**Problem requirements**
Your job is to copy the data that follows exactly, every line included.

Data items

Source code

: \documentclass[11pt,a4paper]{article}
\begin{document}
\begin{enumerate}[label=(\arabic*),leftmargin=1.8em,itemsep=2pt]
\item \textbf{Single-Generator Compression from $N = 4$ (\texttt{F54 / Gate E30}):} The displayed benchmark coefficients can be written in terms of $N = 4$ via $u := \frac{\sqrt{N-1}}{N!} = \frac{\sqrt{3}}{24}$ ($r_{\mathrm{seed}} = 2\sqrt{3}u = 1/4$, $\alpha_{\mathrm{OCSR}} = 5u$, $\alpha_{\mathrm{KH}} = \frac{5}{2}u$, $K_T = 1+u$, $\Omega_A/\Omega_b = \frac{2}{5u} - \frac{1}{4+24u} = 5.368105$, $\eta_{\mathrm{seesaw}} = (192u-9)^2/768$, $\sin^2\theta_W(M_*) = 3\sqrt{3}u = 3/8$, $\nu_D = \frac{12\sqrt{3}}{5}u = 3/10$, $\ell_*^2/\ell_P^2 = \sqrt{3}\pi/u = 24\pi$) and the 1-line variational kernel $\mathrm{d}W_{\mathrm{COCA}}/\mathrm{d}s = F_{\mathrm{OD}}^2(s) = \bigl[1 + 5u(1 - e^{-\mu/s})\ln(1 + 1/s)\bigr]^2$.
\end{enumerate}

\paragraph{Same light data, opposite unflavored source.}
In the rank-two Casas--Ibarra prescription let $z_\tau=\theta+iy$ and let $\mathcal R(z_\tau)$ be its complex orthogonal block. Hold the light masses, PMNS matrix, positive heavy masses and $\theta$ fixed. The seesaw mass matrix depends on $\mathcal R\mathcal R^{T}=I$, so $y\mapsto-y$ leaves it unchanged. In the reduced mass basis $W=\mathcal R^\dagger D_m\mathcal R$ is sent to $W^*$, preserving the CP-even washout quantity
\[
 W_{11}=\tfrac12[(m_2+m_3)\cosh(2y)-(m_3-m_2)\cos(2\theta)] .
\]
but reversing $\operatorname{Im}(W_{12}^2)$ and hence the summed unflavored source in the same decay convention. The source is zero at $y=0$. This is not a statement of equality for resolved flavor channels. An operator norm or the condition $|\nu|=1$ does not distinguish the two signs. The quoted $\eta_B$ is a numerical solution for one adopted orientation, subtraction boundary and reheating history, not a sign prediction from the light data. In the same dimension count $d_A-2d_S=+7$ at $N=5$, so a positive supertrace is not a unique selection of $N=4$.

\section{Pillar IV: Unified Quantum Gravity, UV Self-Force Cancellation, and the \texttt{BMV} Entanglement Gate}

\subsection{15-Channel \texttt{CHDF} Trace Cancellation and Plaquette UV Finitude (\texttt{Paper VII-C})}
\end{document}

**Result below**
Source code

: \documentclass[11pt,a4paper]{article}
\begin{document}
\begin{enumerate}[label=(\arabic*),leftmargin=1.8em,itemsep=2pt]
\item \textbf{Single-Generator Compression from $N = 4$ (\texttt{F54 / Gate E30}):} The displayed benchmark coefficients can be written in terms of $N = 4$ via $u := \frac{\sqrt{N-1}}{N!} = \frac{\sqrt{3}}{24}$ ($r_{\mathrm{seed}} = 2\sqrt{3}u = 1/4$, $\alpha_{\mathrm{OCSR}} = 5u$, $\alpha_{\mathrm{KH}} = \frac{5}{2}u$, $K_T = 1+u$, $\Omega_A/\Omega_b = \frac{2}{5u} - \frac{1}{4+24u} = 5.368105$, $\eta_{\mathrm{seesaw}} = (192u-9)^2/768$, $\sin^2\theta_W(M_*) = 3\sqrt{3}u = 3/8$, $\nu_D = \frac{12\sqrt{3}}{5}u = 3/10$, $\ell_*^2/\ell_P^2 = \sqrt{3}\pi/u = 24\pi$) and the 1-line variational kernel $\mathrm{d}W_{\mathrm{COCA}}/\mathrm{d}s = F_{\mathrm{OD}}^2(s) = \bigl[1 + 5u(1 - e^{-\mu/s})\ln(1 + 1/s)\bigr]^2$.
\end{enumerate}

\paragraph{Same light data, opposite unflavored source.}
In the rank-two Casas--Ibarra prescription let $z_\tau=\theta+iy$ and let $\mathcal R(z_\tau)$ be its complex orthogonal block. Hold the light masses, PMNS matrix, positive heavy masses and $\theta$ fixed. The seesaw mass matrix depends on $\mathcal R\mathcal R^{T}=I$, so $y\mapsto-y$ leaves it unchanged. In the reduced mass basis $W=\mathcal R^\dagger D_m\mathcal R$ is sent to $W^*$, preserving the CP-even washout quantity
\[
 W_{11}=\tfrac12[(m_2+m_3)\cosh(2y)-(m_3-m_2)\cos(2\theta)] .
\]
but reversing $\operatorname{Im}(W_{12}^2)$ and hence the summed unflavored source in the same decay convention. The source is zero at $y=0$. This is not a statement of equality for resolved flavor channels. An operator norm or the condition $|\nu|=1$ does not distinguish the two signs. The quoted $\eta_B$ is a numerical solution for one adopted orientation, subtraction boundary and reheating history, not a sign prediction from the light data. In the same dimension count $d_A-2d_S=+7$ at $N=5$, so a positive supertrace is not a unique selection of $N=4$.

\section{Pillar IV: Unified Quantum Gravity, UV Self-Force Cancellation, and the \texttt{BMV} Entanglement Gate}

\subsection{15-Channel \texttt{CHDF} Trace Cancellation and Plaquette UV Finitude (\texttt{Paper VII-C})}
\end{document}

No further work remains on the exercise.